DeViSE maps images into a rich semantic embedding space to combine the image recognition task with semantic information about the similarity of words/categories learned from language models. The method can make predictions about thousands of image labels not observed during training (zero-shot predictions).
The training notebook is based on fast.ai (part 2, lesson 11) but uses a custom PyTorch model. The model is deployed to AWS using Flask, Swagger UI, and Docker.
Create a conda environment to run the notebook and train the model or to run the app using the flask development server.
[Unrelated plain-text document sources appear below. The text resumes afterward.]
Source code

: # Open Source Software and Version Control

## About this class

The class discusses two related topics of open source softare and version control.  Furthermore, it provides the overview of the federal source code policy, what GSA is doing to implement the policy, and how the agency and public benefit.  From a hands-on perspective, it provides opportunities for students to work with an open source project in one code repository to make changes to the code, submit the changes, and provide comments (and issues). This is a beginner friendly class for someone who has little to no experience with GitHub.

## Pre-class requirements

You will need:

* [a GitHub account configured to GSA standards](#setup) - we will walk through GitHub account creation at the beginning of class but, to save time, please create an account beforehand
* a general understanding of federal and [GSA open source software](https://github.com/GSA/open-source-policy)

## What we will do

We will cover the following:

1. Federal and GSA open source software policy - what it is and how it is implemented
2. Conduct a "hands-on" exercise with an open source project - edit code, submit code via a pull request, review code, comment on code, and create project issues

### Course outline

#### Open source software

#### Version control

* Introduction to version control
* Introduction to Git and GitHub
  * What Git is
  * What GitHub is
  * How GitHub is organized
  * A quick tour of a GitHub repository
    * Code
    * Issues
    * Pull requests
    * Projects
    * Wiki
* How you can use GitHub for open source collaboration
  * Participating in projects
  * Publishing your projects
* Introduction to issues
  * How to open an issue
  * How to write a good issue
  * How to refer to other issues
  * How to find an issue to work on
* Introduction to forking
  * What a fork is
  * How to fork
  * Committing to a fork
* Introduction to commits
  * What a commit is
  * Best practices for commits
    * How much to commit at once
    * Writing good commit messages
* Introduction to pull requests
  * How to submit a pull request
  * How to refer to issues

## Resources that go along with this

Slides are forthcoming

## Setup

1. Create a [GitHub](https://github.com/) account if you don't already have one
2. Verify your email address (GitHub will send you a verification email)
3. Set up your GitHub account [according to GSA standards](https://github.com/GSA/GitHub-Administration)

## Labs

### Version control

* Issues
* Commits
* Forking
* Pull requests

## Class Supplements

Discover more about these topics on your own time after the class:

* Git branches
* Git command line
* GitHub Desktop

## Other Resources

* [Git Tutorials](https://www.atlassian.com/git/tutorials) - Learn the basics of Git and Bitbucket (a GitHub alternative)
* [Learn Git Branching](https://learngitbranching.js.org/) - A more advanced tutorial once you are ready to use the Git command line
Install anaconda, clone the repository, navigate to the folder, and then run:
conda install nb_conda_kernels
conda env create -f env.yml
ipython kernel install --user --name=DeViSE_env
source activate DeViSE_env
Then install fastText:
git clone https://github.com/facebookresearch/fastText.git
cd fastText
pip install .
A model fine-tuned on ImageNet is provided in this repository. If you want to train the model yourself, follow these steps:
Download the needed datasets:
- Full ImageNet
- Or a subset of ImageNet
- FastText word vectors
Run the notebook DeViSE - A Deep Visual-Semantic Embedding Model.ipynb
After running the notebook, you can replace the model I provided with the one you trained by copying the files devise_trained_full_imagenet.pth
and className_2_wordvec_without_dups.pkl
to the folder deviseApi
.
Put a folder/several folders with a selection of pictures, i.e. from the ImageNet validation dataset, in a folder called pictures/
in the folder deviseApi
.
The folder structure should look for example like this:
|-- deviseApi
| |-- pictures
| | |-- <folder_category_1>
| | | |-- <picture1>.JPEG
| | | |-- <picture2>.JPEG
| | |-- <folder_category_2>
| | | |-- <picture1>.JPEG
| | | |-- <picture2>.JPEG
.
.
.
Or like this:
|-- deviseApi
| |-- pictures
| | |-- <folder_all_categories_mixed>
| | | |-- <picture1>.JPEG
| | | |-- <picture2>.JPEG
| | | |-- <picture3>.JPEG
| | | |-- <picture4>.JPEG
.
.
.
Folder and image names within the folder pictures
do not matter.
Activate the virtual environment with source activate DeViSE_env
, navigate to the folder deviseApi
and run python deviseApi.py
. In your browser go to http://localhost:5000/apidocs/
.
Install docker. Navigate to the parent folder and run:
docker build -t devise .
docker run -d -p 8000:8000 devise
In your browser go to http://localhost:8000/apidocs/
.
Stop the running container:
Run docker ps
to get the CONTAINER ID. Then run docker stop <CONTAINER ID>